're going to be as objective as possible because the issue is very serious.
data are these.
In September 2007,
As a result of the conflicts generated in both the LJ and in various forums,
In December, after a month disappeared under questionable circumstances, he reappeared under the name of
In February 2008, and after investigating several members of the fandom,
The facts show that a few days ago,
not going to explain how we discovered this new trick, but we have strong evidence to confirm this.
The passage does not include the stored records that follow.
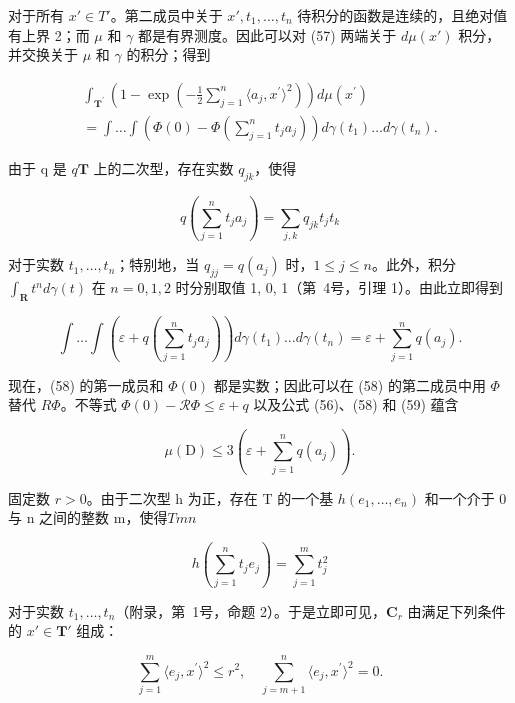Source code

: 对于所有 \(x' \in T'\)。第二成员中关于 \(x', t_{1}, \ldots, t_{n}\) 待积分的函数是连续的，且绝对值有上界 2；而 \(\mu\) 和 \(\gamma\) 都是有界测度。因此可以对 (57) 两端关于 \(d\mu(x')\) 积分，并交换关于 \(\mu\) 和 \(\gamma\) 的积分；得到

\[
\begin{array}{l} \int_ {\mathbf {T} ^ {\prime}} \left(1 - \exp \left(- \frac {1}{2} \sum_ {j = 1} ^ {n} \langle a _ {j}, x ^ {\prime} \rangle^ {2}\right)\right) d \mu (x ^ {\prime}) \\ = \int \dots \int \left(\Phi (0) - \Phi \left(\sum_ {j = 1} ^ {n} t _ {j} a _ {j}\right)\right) d \gamma (t _ {1}) \dots d \gamma (t _ {n}). \end{array}\tag{58}
\]

由于 q 是 \(q\)\(\mathbf{T}\) 上的二次型，存在实数 \(q_{jk}\)，使得

\[
q \left(\sum_ {j = 1} ^ {n} t _ {j} a _ {j}\right) = \sum_ {j, k} q _ {j k} t _ {j} t _ {k}
\]

对于实数 \(t_1, \ldots, t_n\)；特别地，当 \(q_{jj} = q(a_j)\) 时，\(1 \leqslant j \leqslant n\)。此外，积分 \(\int_{\mathbf{R}} t^n d\gamma(t)\) 在 \(n = 0, 1, 2\) 时分别取值 1, 0, 1（第~4号，引理 1）。由此立即得到

\[
\int \dots \int \left(\varepsilon + q \left(\sum_ {j = 1} ^ {n} t _ {j} a _ {j}\right)\right) d \gamma (t _ {1}) \dots d \gamma (t _ {n}) = \varepsilon + \sum_ {j = 1} ^ {n} q (a _ {j}).\tag{59}
\]

现在，(58) 的第一成员和 \(\Phi(0)\) 都是实数；因此可以在 (58) 的第二成员中用 \(\Phi\) 替代 \(R\Phi\)。不等式 \(\Phi(0)-\mathcal{R}\Phi\leqslant\varepsilon+q\) 以及公式 (56)、(58) 和 (59) 蕴含

\[
\mu (\mathrm{D}) \leqslant 3 \left(\varepsilon + \sum_ {j = 1} ^ {n} q (a _ {j})\right).\tag{60}
\]

固定数 \(r > 0\)。由于二次型 h 为正，存在 T 的一个基 \(h\)\((e_1, \ldots, e_n)\) 和一个介于 0 与 n 之间的整数 m，使得\(T\)\(m\)\(n\)

\[
h \left(\sum_ {j = 1} ^ {n} t _ {j} e _ {j}\right) = \sum_ {j = 1} ^ {m} t _ {j} ^ {2}
\]

对于实数 \(t_1, \ldots, t_n\)（附录，第~1号，命题 2）。于是立即可见，\(\mathbf{C}_r\) 由满足下列条件的 \(x' \in \mathbf{T}'\) 组成：

\[
\sum_ {j = 1} ^ {m} \langle e _ {j}, x ^ {\prime} \rangle^ {2} \leqslant r ^ {2}, \quad \sum_ {j = m + 1} ^ {n} \langle e _ {j}, x ^ {\prime} \rangle^ {2} = 0.
\]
So, given the circumstances, the undersigned, we send a formal complaint to www.livejournal.com because
is the responsibility of each person to decide who is in FL but it is certainly not reject this behavior does nothing but encourage him and give wings to
who now want to return to turn the other cheek and continue showing their sympathy is free to do but our duty to report that back to laugh at people who asked for forgiveness as only a few months ago.
Signed
Adamawa aizba, alucinada2, arandelfin, arima_1987, begok, bekie80, briantop, bri_sun, carolruga, crisharold, edo2008, esti75, evamavis, f_baeza, fatiss, watermark, flequillitos, gale_en_vena, galemp, iru_naiz, khrysthynnekega, laida66, leire_pj, ligiaelena, lisaht, livia_bj, luheral, luna25, m_tesaga, marikamp, miaka_zuster, mister3004, nair04, niefis, ninetic, pamelakinney, perversa_innai, pinguigeli, rose-decatur, ruperta_77, silv_ana, soy_dobra, susgus, tekila_qaf, toky_89, trigidia84, xiaochop, yessibolson, zoe_kkinney, Sabel
who support us to copy this statement on his LJ and leave your signature behind ours.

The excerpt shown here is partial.